Não conto gozar a minha vida; nem em gozá-la penso. Só quero torná-la grande, ainda que para isso tenha de ser o meu corpo e a (minha alma) a lenha desse fogo.

Só quero torná-la de toda a humanidade; ainda que para isso
tenha de a perder como minha.”

Fernando Pessoa -“Palavras de pórtico”

Fernando Pessoa, que nasceu há 120 anos, em 13 de junho de 1888, não poderia ter vindo ao mundo com um sobrenome mais apropriado.

É verdade que “ser pessoa” é aquilo que nos faz indivíduos únicos. Mas também é um fato que, naquilo que pode nos fazer, de fato, parte da humanidade, “ser pessoa” nos obriga a nos fazermos múltiplos, multifacetados.
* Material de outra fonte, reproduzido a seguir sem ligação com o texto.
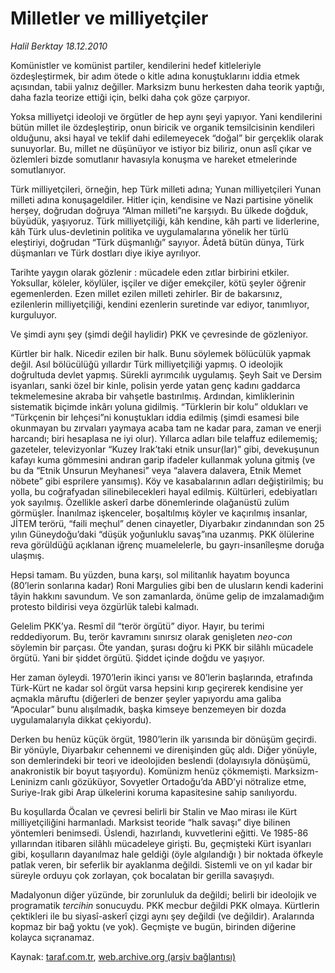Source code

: # Milletler ve milliyetçiler

*Halil Berktay 18.12.2010*

<div class="yazi"><p>Komünistler ve komünist partiler, kendilerini hedef kitleleriyle özdeşleştirmek, bir adım ötede o kitle adına konuştuklarını iddia etmek açısından, tabii yalnız değiller. Marksizm bunu herkesten daha teorik yaptığı, daha fazla teorize ettiği için, belki daha çok göze çarpıyor. </p>
<p>Yoksa milliyetçi ideoloji ve örgütler de hep aynı şeyi yapıyor. Yani kendilerini bütün millet ile özdeşleştirip, onun biricik ve organik temsilcisinin kendileri olduğunu, aksi hayal ve teklif dahi edilemeyecek “doğal” bir gerçeklik olarak sunuyorlar. Bu, millet ne düşünüyor ve istiyor biz biliriz, onun aslî çıkar ve özlemleri bizde somutlanır havasıyla konuşma ve hareket etmelerinde somutlanıyor. </p>
<p>Türk milliyetçileri, örneğin, hep Türk milleti adına; Yunan milliyetçileri Yunan milleti adına konuşageldiler. Hitler için, kendisine ve Nazi partisine yönelik herşey, doğrudan doğruya “Alman milleti”ne karşıydı. Bu ülkede doğduk, büyüdük, yaşıyoruz. Türk milliyetçiliği, kâh kendine, kâh parti ve liderlerine, kâh Türk ulus-devletinin politika ve uygulamalarına yönelik her türlü eleştiriyi, doğrudan “Türk düşmanlığı” sayıyor. Âdetâ bütün dünya, Türk düşmanları ve Türk dostları diye ikiye ayrılıyor.</p>
<p>Tarihte yaygın olarak gözlenir : mücadele eden zıtlar birbirini etkiler. Yoksullar, köleler, köylüler, işçiler ve diğer emekçiler, kötü şeyler öğrenir egemenlerden. Ezen millet ezilen milleti zehirler. Bir de bakarsınız, ezilenlerin milliyetçiliği, kendini ezenlerin suretinde var ediyor, tanımlıyor, kurguluyor.</p>
<p>Ve şimdi aynı şey (şimdi değil haylidir) PKK ve çevresinde de gözleniyor.</p>
<p>Kürtler bir halk. Nicedir ezilen bir halk. Bunu söylemek bölücülük yapmak değil. Asıl bölücülüğü yıllardır Türk milliyetçiliği yapmış. O ideolojik doğrultuda devlet yapmış. Sürekli ayrımcılık uygulamış. Şeyh Sait ve Dersim isyanları, sanki özel bir kinle, polisin yerde yatan genç kadını gaddarca tekmelemesine akraba bir vahşetle bastırılmış. Ardından, kimliklerinin sistematik biçimde inkârı yoluna gidilmiş. “Türklerin bir kolu” oldukları ve “Türkçenin bir lehçesi”ni konuştukları iddia edilmiş (şimdi esamesi bile okunmayan bu zırvaları yaymaya acaba tam ne kadar para, zaman ve enerji harcandı; biri hesaplasa ne iyi olur). Yıllarca adları bile telaffuz edilememiş; gazeteler, televizyonlar “Kuzey Irak’taki etnik unsur(lar)” gibi, devekuşunun kafayı kuma gömmesini andıran garip ifadeler kullanmak yoluna gitmiş (ve bu da “Etnik Unsurun Meyhanesi” veya “alavera dalavera, Etnik Memet nöbete” gibi esprilere yansımış). Köy ve kasabalarının adları değiştirilmiş; bu yolla, bu coğrafyadan silinebilecekleri hayal edilmiş. Kültürleri, edebiyatları yok sayılmış. Özellikle askerî darbe dönemlerinde olağanüstü zulüm görmüşler. İnanılmaz işkenceler, boşaltılmış köyler ve kaçırılmış insanlar, JİTEM terörü, “faili meçhul” denen cinayetler, Diyarbakır zindanından son 25 yılın Güneydoğu’daki “düşük yoğunluklu savaş”ına uzanmış. PKK ölülerine reva görüldüğü açıklanan iğrenç muamelelerle, bu gayrı-insanîleşme doruğa ulaşmış. </p>
<p>Hepsi tamam. Bu yüzden, buna karşı, sol militanlık hayatım boyunca (80’lerin sonlarına kadar) Roni Margulies gibi ben de ulusların kendi kaderini tâyin hakkını savundum. Ve son zamanlarda, önüme gelip de imzalamadığım protesto bildirisi veya özgürlük talebi kalmadı.</p>
<p>Gelelim PKK’ya. Resmî dil “terör örgütü” diyor. Hayır, bu terimi reddediyorum. Bu, terör kavramını sınırsız olarak genişleten <i>neo-con</i> söylemin bir parçası. Öte yandan, şurası doğru ki PKK bir silâhlı mücadele örgütü. Yani bir şiddet örgütü. Şiddet içinde doğdu ve yaşıyor.</p>
<p>Her zaman öyleydi. 1970’lerin ikinci yarısı ve 80’lerin başlarında, etrafında Türk-Kürt ne kadar sol örgüt varsa hepsini kırıp geçirerek kendisine yer açmakla mâruftu (diğerleri de benzer şeyler yapıyordu ama galiba “Apocular” bunu alışılmadık, başka kimseye benzemeyen bir dozda uygulamalarıyla dikkat çekiyordu).</p>
<p>Derken bu henüz küçük örgüt, 1980’lerin ilk yarısında bir dönüşüm geçirdi. Bir yönüyle, Diyarbakır cehennemi ve direnişinden güç aldı. Diğer yönüyle, son demlerindeki bir teori ve ideolojiden beslendi (dolayısıyla dönüşümü, anakronistik bir boyut taşıyordu). Komünizm henüz çökmemişti. Marksizm-Leninizm canlı gözüküyor, Sovyetler Ortadoğu’da ABD’yi nötralize etme, Suriye-Irak gibi Arap ülkelerini koruma kapasitesine sahip sanılıyordu. </p>
<p>Bu koşullarda Öcalan ve çevresi belirli bir Stalin ve Mao mirası ile Kürt milliyetçiliğini harmanladı. Marksist teoride “halk savaşı” diye bilinen yöntemleri benimsedi. Üslendi, hazırlandı, kuvvetlerini eğitti. Ve 1985-86 yıllarından itibaren silâhlı mücadeleye girişti. Bu, geçmişteki Kürt isyanları gibi, koşulların dayanılmaz hale geldiği (öyle algılandığı ) bir noktada öfkeyle patlak veren, bir seferlik bir ayaklanma değildi. Sistemli ve on yıl kadar bir süreyle orduyu çok zorlayan, çok bocalatan bir gerilla savaşıydı. </p>
<p>Madalyonun diğer yüzünde, bir zorunluluk da değildi; belirli bir ideolojik ve programatik <i>tercihin</i> sonucuydu. PKK mecbur değildi PKK olmaya. Kürtlerin çektikleri ile bu siyasî-askerî çizgi aynı şey değildi (ve değildir). Aralarında kopmaz bir bağ yoktu (ve yok). Geçmişte ve bugün, birinden diğerine kolayca sıçranamaz.</p>
</div>

Kaynak: [taraf.com.tr](http://www.taraf.com.tr/halil-berktay/makale-milletler-ve-milliyetciler.htm), [web.archive.org (arşiv bağlantısı)](http://web.archive.org/web/20131022024946/http://www.taraf.com.tr/halil-berktay/makale-milletler-ve-milliyetciler.htm)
Afinal, para “ser pessoa”, gente de verdade, é preciso ver o mundo não de forma “plana”, mas, sim, através de suas contradições. Para não ser apenas alguém que “vive” e ser tornar uma “pessoa” digna de fazer parte da grandeza da humanidade, é preciso negar e fugir de tudo que seja “comum”: do senso aos gostos “comuns”; daquilo que “comumente” se espera do comportamento e do que a maioria dos seres humanos, hoje, pensa e quer do mundo.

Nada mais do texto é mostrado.